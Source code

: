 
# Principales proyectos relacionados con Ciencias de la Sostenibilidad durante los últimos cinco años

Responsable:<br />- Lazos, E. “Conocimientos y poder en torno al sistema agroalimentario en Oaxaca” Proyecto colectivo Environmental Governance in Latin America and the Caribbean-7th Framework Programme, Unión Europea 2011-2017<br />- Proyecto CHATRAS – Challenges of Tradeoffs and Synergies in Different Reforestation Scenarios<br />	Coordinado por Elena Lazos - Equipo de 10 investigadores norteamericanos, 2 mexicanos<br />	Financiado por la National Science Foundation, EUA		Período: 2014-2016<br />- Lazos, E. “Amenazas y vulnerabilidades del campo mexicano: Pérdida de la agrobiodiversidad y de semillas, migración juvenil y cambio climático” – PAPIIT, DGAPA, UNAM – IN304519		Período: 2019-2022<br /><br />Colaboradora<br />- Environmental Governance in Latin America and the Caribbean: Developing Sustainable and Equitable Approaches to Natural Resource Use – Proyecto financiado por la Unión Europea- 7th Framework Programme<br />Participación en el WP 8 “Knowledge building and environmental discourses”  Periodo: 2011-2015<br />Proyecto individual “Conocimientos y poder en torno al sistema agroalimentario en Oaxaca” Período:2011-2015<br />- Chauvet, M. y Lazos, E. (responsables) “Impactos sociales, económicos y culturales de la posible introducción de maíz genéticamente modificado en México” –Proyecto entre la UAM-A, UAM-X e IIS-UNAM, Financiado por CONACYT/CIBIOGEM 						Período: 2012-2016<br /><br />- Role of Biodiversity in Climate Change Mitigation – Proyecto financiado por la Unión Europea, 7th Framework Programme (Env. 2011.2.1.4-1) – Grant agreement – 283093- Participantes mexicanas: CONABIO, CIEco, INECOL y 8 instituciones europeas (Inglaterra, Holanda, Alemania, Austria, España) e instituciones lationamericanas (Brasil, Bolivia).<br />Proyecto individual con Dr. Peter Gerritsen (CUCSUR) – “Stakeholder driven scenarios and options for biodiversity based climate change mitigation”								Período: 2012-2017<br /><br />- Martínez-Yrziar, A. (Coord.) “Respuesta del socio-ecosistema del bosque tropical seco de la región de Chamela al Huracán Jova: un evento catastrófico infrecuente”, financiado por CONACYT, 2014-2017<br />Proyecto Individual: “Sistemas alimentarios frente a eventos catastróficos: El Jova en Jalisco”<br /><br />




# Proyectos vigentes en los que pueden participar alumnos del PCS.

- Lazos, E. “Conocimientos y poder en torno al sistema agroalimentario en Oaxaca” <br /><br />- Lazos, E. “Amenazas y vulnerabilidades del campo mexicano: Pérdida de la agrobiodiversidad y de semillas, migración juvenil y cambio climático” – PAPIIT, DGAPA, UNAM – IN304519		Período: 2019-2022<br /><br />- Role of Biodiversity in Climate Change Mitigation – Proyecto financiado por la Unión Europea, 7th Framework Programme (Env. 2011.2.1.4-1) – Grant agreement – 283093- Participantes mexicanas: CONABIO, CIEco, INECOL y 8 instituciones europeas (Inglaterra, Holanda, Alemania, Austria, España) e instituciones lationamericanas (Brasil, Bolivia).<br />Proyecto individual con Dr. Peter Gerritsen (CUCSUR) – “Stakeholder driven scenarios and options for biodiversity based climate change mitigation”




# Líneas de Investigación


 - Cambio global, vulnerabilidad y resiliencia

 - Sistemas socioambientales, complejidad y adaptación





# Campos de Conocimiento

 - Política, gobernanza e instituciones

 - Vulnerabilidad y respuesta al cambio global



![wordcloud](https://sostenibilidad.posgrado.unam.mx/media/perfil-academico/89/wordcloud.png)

» **Work to complete**
Repeat the records word for word.

» **Task solution**
Source code

: 
# Principales proyectos relacionados con Ciencias de la Sostenibilidad durante los últimos cinco años

Responsable:<br />- Lazos, E. “Conocimientos y poder en torno al sistema agroalimentario en Oaxaca” Proyecto colectivo Environmental Governance in Latin America and the Caribbean-7th Framework Programme, Unión Europea 2011-2017<br />- Proyecto CHATRAS – Challenges of Tradeoffs and Synergies in Different Reforestation Scenarios<br />	Coordinado por Elena Lazos - Equipo de 10 investigadores norteamericanos, 2 mexicanos<br />	Financiado por la National Science Foundation, EUA		Período: 2014-2016<br />- Lazos, E. “Amenazas y vulnerabilidades del campo mexicano: Pérdida de la agrobiodiversidad y de semillas, migración juvenil y cambio climático” – PAPIIT, DGAPA, UNAM – IN304519		Período: 2019-2022<br /><br />Colaboradora<br />- Environmental Governance in Latin America and the Caribbean: Developing Sustainable and Equitable Approaches to Natural Resource Use – Proyecto financiado por la Unión Europea- 7th Framework Programme<br />Participación en el WP 8 “Knowledge building and environmental discourses”  Periodo: 2011-2015<br />Proyecto individual “Conocimientos y poder en torno al sistema agroalimentario en Oaxaca” Período:2011-2015<br />- Chauvet, M. y Lazos, E. (responsables) “Impactos sociales, económicos y culturales de la posible introducción de maíz genéticamente modificado en México” –Proyecto entre la UAM-A, UAM-X e IIS-UNAM, Financiado por CONACYT/CIBIOGEM 						Período: 2012-2016<br /><br />- Role of Biodiversity in Climate Change Mitigation – Proyecto financiado por la Unión Europea, 7th Framework Programme (Env. 2011.2.1.4-1) – Grant agreement – 283093- Participantes mexicanas: CONABIO, CIEco, INECOL y 8 instituciones europeas (Inglaterra, Holanda, Alemania, Austria, España) e instituciones lationamericanas (Brasil, Bolivia).<br />Proyecto individual con Dr. Peter Gerritsen (CUCSUR) – “Stakeholder driven scenarios and options for biodiversity based climate change mitigation”								Período: 2012-2017<br /><br />- Martínez-Yrziar, A. (Coord.) “Respuesta del socio-ecosistema del bosque tropical seco de la región de Chamela al Huracán Jova: un evento catastrófico infrecuente”, financiado por CONACYT, 2014-2017<br />Proyecto Individual: “Sistemas alimentarios frente a eventos catastróficos: El Jova en Jalisco”<br /><br />




# Proyectos vigentes en los que pueden participar alumnos del PCS.

- Lazos, E. “Conocimientos y poder en torno al sistema agroalimentario en Oaxaca” <br /><br />- Lazos, E. “Amenazas y vulnerabilidades del campo mexicano: Pérdida de la agrobiodiversidad y de semillas, migración juvenil y cambio climático” – PAPIIT, DGAPA, UNAM – IN304519		Período: 2019-2022<br /><br />- Role of Biodiversity in Climate Change Mitigation – Proyecto financiado por la Unión Europea, 7th Framework Programme (Env. 2011.2.1.4-1) – Grant agreement – 283093- Participantes mexicanas: CONABIO, CIEco, INECOL y 8 instituciones europeas (Inglaterra, Holanda, Alemania, Austria, España) e instituciones lationamericanas (Brasil, Bolivia).<br />Proyecto individual con Dr. Peter Gerritsen (CUCSUR) – “Stakeholder driven scenarios and options for biodiversity based climate change mitigation”




# Líneas de Investigación


 - Cambio global, vulnerabilidad y resiliencia

 - Sistemas socioambientales, complejidad y adaptación





# Campos de Conocimiento

 - Política, gobernanza e instituciones

 - Vulnerabilidad y respuesta al cambio global



![wordcloud](https://sostenibilidad.posgrado.unam.mx/media/perfil-academico/89/wordcloud.png)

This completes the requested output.